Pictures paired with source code
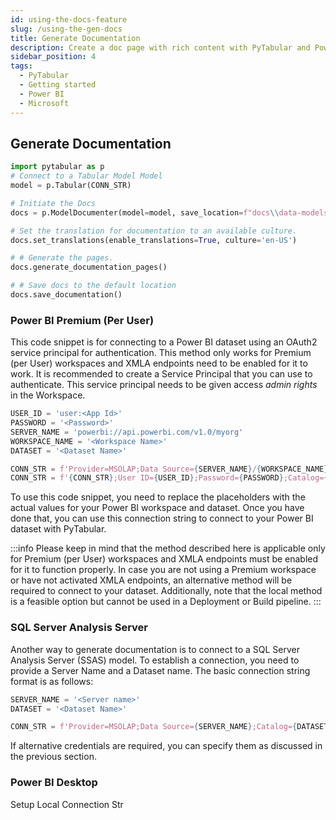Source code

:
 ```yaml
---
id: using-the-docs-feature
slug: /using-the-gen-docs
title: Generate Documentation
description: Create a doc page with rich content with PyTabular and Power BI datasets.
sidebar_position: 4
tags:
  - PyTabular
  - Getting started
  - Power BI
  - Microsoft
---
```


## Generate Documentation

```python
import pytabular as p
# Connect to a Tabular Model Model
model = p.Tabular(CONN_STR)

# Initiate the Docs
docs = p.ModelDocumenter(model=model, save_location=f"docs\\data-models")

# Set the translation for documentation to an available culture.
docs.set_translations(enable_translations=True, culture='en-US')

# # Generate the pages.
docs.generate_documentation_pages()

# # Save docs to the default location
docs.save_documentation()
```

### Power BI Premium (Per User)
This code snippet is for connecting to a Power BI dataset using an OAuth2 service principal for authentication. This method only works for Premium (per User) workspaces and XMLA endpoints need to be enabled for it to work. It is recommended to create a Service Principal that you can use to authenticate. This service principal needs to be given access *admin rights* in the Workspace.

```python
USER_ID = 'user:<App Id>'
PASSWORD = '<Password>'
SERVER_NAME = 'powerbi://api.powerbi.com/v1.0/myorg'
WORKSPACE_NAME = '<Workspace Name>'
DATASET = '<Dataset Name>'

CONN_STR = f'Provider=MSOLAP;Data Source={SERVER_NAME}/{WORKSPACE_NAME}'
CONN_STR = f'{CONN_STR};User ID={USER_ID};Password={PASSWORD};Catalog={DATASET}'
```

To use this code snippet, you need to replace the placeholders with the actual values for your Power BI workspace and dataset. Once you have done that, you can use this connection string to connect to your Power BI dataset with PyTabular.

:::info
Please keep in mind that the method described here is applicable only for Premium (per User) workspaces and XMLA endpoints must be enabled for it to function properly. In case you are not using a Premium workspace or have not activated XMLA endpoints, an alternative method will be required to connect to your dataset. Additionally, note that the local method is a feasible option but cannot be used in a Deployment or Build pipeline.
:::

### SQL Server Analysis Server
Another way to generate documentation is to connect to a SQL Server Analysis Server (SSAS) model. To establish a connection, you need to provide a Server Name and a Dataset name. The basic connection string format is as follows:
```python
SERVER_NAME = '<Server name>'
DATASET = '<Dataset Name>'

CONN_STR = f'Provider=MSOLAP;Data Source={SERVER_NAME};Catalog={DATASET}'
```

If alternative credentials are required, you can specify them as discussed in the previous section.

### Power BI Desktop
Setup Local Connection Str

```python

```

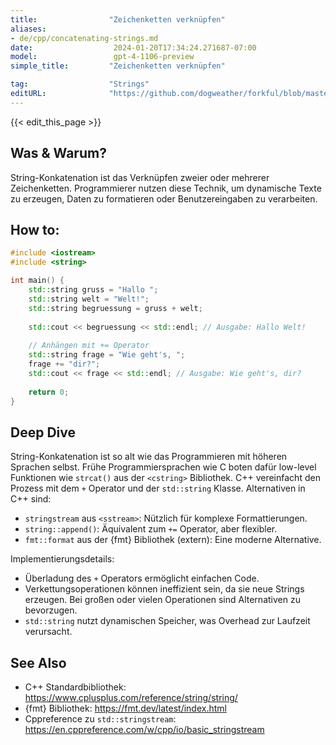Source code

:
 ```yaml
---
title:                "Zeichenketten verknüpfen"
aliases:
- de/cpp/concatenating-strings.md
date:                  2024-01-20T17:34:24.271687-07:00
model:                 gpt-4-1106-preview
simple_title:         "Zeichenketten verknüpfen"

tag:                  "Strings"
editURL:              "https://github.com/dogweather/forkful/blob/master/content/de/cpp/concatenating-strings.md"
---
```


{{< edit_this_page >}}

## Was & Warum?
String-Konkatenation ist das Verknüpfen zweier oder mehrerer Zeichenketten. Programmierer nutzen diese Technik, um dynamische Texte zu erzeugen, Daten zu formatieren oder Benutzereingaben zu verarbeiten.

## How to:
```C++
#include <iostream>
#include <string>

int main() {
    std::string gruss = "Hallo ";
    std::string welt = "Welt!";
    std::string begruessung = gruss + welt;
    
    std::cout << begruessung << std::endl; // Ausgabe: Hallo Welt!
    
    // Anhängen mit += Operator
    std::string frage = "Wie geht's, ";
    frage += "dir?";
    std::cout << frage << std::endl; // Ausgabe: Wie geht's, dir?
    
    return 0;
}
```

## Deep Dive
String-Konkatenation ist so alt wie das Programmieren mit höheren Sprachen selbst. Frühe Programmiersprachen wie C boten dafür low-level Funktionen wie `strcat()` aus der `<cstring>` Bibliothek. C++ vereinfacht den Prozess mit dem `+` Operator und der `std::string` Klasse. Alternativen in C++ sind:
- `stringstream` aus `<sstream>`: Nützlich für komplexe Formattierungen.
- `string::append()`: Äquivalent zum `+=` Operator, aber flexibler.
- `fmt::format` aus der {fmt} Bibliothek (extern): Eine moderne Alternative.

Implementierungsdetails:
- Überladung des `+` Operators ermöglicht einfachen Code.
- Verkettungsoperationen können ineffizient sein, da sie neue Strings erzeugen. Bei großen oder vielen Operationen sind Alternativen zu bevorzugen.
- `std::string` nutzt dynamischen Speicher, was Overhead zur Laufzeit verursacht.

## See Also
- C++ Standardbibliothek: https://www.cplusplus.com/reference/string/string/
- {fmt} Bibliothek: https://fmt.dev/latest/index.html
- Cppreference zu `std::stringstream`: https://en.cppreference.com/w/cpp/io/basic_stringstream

> [WHAT THE TASK REQUIRES]
A precise repetition of every entry, free of pictures, is the expected answer.

> [TASK OUTPUT]
Source code

:
 ```yaml
---
id: using-the-docs-feature
slug: /using-the-gen-docs
title: Generate Documentation
description: Create a doc page with rich content with PyTabular and Power BI datasets.
sidebar_position: 4
tags:
  - PyTabular
  - Getting started
  - Power BI
  - Microsoft
---
```


## Generate Documentation

```python
import pytabular as p
# Connect to a Tabular Model Model
model = p.Tabular(CONN_STR)

# Initiate the Docs
docs = p.ModelDocumenter(model=model, save_location=f"docs\\data-models")

# Set the translation for documentation to an available culture.
docs.set_translations(enable_translations=True, culture='en-US')

# # Generate the pages.
docs.generate_documentation_pages()

# # Save docs to the default location
docs.save_documentation()
```

### Power BI Premium (Per User)
This code snippet is for connecting to a Power BI dataset using an OAuth2 service principal for authentication. This method only works for Premium (per User) workspaces and XMLA endpoints need to be enabled for it to work. It is recommended to create a Service Principal that you can use to authenticate. This service principal needs to be given access *admin rights* in the Workspace.

```python
USER_ID = 'user:<App Id>'
PASSWORD = '<Password>'
SERVER_NAME = 'powerbi://api.powerbi.com/v1.0/myorg'
WORKSPACE_NAME = '<Workspace Name>'
DATASET = '<Dataset Name>'

CONN_STR = f'Provider=MSOLAP;Data Source={SERVER_NAME}/{WORKSPACE_NAME}'
CONN_STR = f'{CONN_STR};User ID={USER_ID};Password={PASSWORD};Catalog={DATASET}'
```

To use this code snippet, you need to replace the placeholders with the actual values for your Power BI workspace and dataset. Once you have done that, you can use this connection string to connect to your Power BI dataset with PyTabular.

:::info
Please keep in mind that the method described here is applicable only for Premium (per User) workspaces and XMLA endpoints must be enabled for it to function properly. In case you are not using a Premium workspace or have not activated XMLA endpoints, an alternative method will be required to connect to your dataset. Additionally, note that the local method is a feasible option but cannot be used in a Deployment or Build pipeline.
:::

### SQL Server Analysis Server
Another way to generate documentation is to connect to a SQL Server Analysis Server (SSAS) model. To establish a connection, you need to provide a Server Name and a Dataset name. The basic connection string format is as follows:
```python
SERVER_NAME = '<Server name>'
DATASET = '<Dataset Name>'

CONN_STR = f'Provider=MSOLAP;Data Source={SERVER_NAME};Catalog={DATASET}'
```

If alternative credentials are required, you can specify them as discussed in the previous section.

### Power BI Desktop
Setup Local Connection Str

```python

```

Source code

:
 ```yaml
---
title:                "Zeichenketten verknüpfen"
aliases:
- de/cpp/concatenating-strings.md
date:                  2024-01-20T17:34:24.271687-07:00
model:                 gpt-4-1106-preview
simple_title:         "Zeichenketten verknüpfen"

tag:                  "Strings"
editURL:              "https://github.com/dogweather/forkful/blob/master/content/de/cpp/concatenating-strings.md"
---
```


{{< edit_this_page >}}

## Was & Warum?
String-Konkatenation ist das Verknüpfen zweier oder mehrerer Zeichenketten. Programmierer nutzen diese Technik, um dynamische Texte zu erzeugen, Daten zu formatieren oder Benutzereingaben zu verarbeiten.

## How to:
```C++
#include <iostream>
#include <string>

int main() {
    std::string gruss = "Hallo ";
    std::string welt = "Welt!";
    std::string begruessung = gruss + welt;
    
    std::cout << begruessung << std::endl; // Ausgabe: Hallo Welt!
    
    // Anhängen mit += Operator
    std::string frage = "Wie geht's, ";
    frage += "dir?";
    std::cout << frage << std::endl; // Ausgabe: Wie geht's, dir?
    
    return 0;
}
```

## Deep Dive
String-Konkatenation ist so alt wie das Programmieren mit höheren Sprachen selbst. Frühe Programmiersprachen wie C boten dafür low-level Funktionen wie `strcat()` aus der `<cstring>` Bibliothek. C++ vereinfacht den Prozess mit dem `+` Operator und der `std::string` Klasse. Alternativen in C++ sind:
- `stringstream` aus `<sstream>`: Nützlich für komplexe Formattierungen.
- `string::append()`: Äquivalent zum `+=` Operator, aber flexibler.
- `fmt::format` aus der {fmt} Bibliothek (extern): Eine moderne Alternative.

Implementierungsdetails:
- Überladung des `+` Operators ermöglicht einfachen Code.
- Verkettungsoperationen können ineffizient sein, da sie neue Strings erzeugen. Bei großen oder vielen Operationen sind Alternativen zu bevorzugen.
- `std::string` nutzt dynamischen Speicher, was Overhead zur Laufzeit verursacht.

## See Also
- C++ Standardbibliothek: https://www.cplusplus.com/reference/string/string/
- {fmt} Bibliothek: https://fmt.dev/latest/index.html
- Cppreference zu `std::stringstream`: https://en.cppreference.com/w/cpp/io/basic_stringstream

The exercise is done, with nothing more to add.